Start of DATA RECORDS

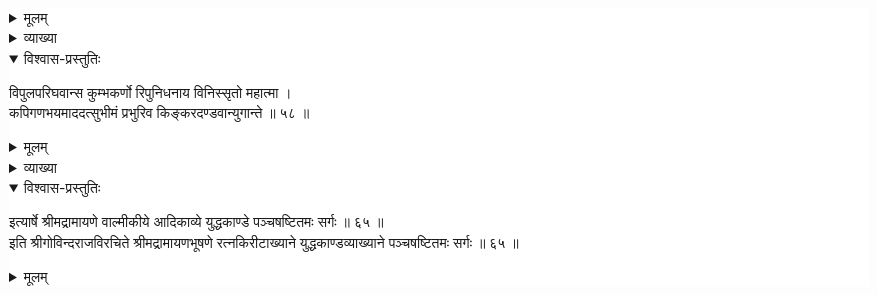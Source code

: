 <details><summary>मूलम्</summary></details>

<details><summary>व्याख्या</summary></details>

<details open><summary>विश्वास-प्रस्तुतिः</summary>

विपुलपरिघवान्स कुम्भकर्णो रिपुनिधनाय विनिस्सृतो महात्मा ।  
कपिगणभयमाददत्सुभीमं प्रभुरिव किङ्करदण्डवान्युगान्ते ॥ ५८ ॥
</details>

<details><summary>मूलम्</summary></details>

<details><summary>व्याख्या</summary></details>

<details open><summary>विश्वास-प्रस्तुतिः</summary>

इत्यार्षे श्रीमद्रामायणे वाल्मीकीये आदिकाव्ये युद्धकाण्डे पञ्चषष्टितमः सर्गः ॥ ६५ ॥  
इति श्रीगोविन्दराजविरचिते श्रीमद्रामायणभूषणे रत्नकिरीटाख्याने युद्धकाण्डव्याख्याने पञ्चषष्टितमः सर्गः ॥ ६५ ॥
</details>

<details><summary>मूलम्</summary></details>

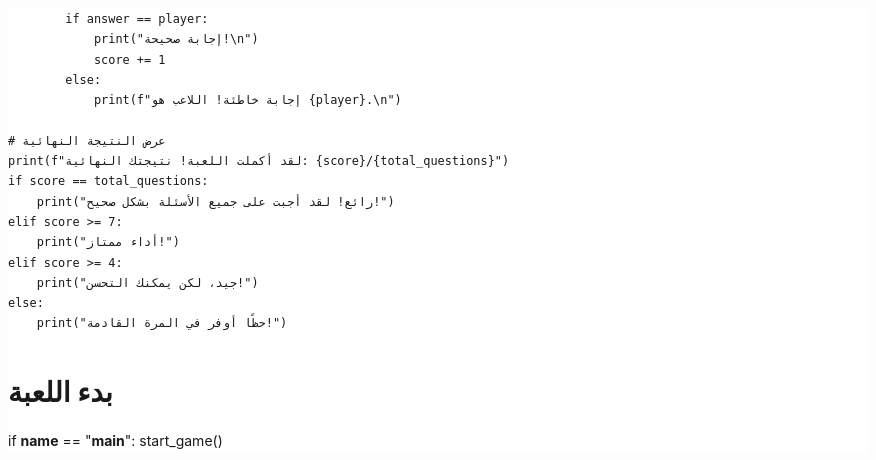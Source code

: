             if answer == player:
                print("إجابة صحيحة!\n")
                score += 1
            else:
                print(f"إجابة خاطئة! اللاعب هو {player}.\n")

    # عرض النتيجة النهائية
    print(f"لقد أكملت اللعبة! نتيجتك النهائية: {score}/{total_questions}")
    if score == total_questions:
        print("رائع! لقد أجبت على جميع الأسئلة بشكل صحيح!")
    elif score >= 7:
        print("أداء ممتاز!")
    elif score >= 4:
        print("جيد، لكن يمكنك التحسن!")
    else:
        print("حظًا أوفر في المرة القادمة!")


# بدء اللعبة
if __name__ == "__main__":
    start_game()
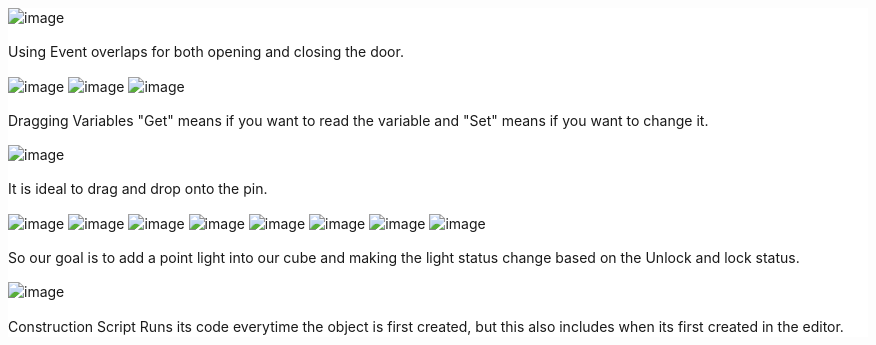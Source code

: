 
<img width="1582" height="220" alt="image" src="https://github.com/user-attachments/assets/640f6550-7227-4fdc-b0b0-0719e1557b61" />


Using Event overlaps for both opening and closing the door.


<img width="3438" height="1357" alt="image" src="https://github.com/user-attachments/assets/03f78bb5-6a55-4879-b70b-20ee8b27bfb7" />


<img width="1297" height="657" alt="image" src="https://github.com/user-attachments/assets/ada30a4c-9941-4767-ba18-723618ed2325" />


<img width="1371" height="824" alt="image" src="https://github.com/user-attachments/assets/5965aee7-7898-4466-a3a7-a0bf6b6617c2" />


Dragging Variables
"Get" means if you want to read the variable and "Set" means if you want to change it.


<img width="1391" height="531" alt="image" src="https://github.com/user-attachments/assets/e925d003-0550-4f4c-b766-97fc10344af5" />


It is ideal to drag and drop onto the pin.


<img width="1513" height="387" alt="image" src="https://github.com/user-attachments/assets/64f2fcc4-6ebb-4b83-8dc2-611367426b21" />


<img width="979" height="576" alt="image" src="https://github.com/user-attachments/assets/f0c0fe6f-f270-4304-876d-1ac104427497" />


<img width="810" height="482" alt="image" src="https://github.com/user-attachments/assets/2e2332f0-6a9a-4d7e-aaa5-98105f41ca61" />


<img width="1281" height="693" alt="image" src="https://github.com/user-attachments/assets/edfd99a6-12a6-4bf2-aa39-b75bdc9f6eda" />


<img width="1183" height="369" alt="image" src="https://github.com/user-attachments/assets/825c4560-7545-44c9-9363-a74a9a4abf2d" />


<img width="765" height="597" alt="image" src="https://github.com/user-attachments/assets/c13acb49-7ec6-4bcf-a032-bc721eaea8ca" />


<img width="1294" height="652" alt="image" src="https://github.com/user-attachments/assets/52080be4-627e-464a-a51c-47dcf4fce9dd" />


<img width="3439" height="1347" alt="image" src="https://github.com/user-attachments/assets/58a84099-2313-4eb5-915b-b7cd1f9af166" />


So our goal is to add a point light into our cube and making the light status change based on the Unlock and lock status.


<img width="3439" height="1358" alt="image" src="https://github.com/user-attachments/assets/94d44a69-5ac5-45a2-a65c-f7e77eb47e2c" />

Construction Script
Runs its code everytime the object is first created, but this also includes when its first created in the editor.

End of DATA RECORDS

:: THE TASK ::
All that is required is the number of lines in the data above that contain the word "النهائية".

:: RESULT OF THIS EXERCISE ::
2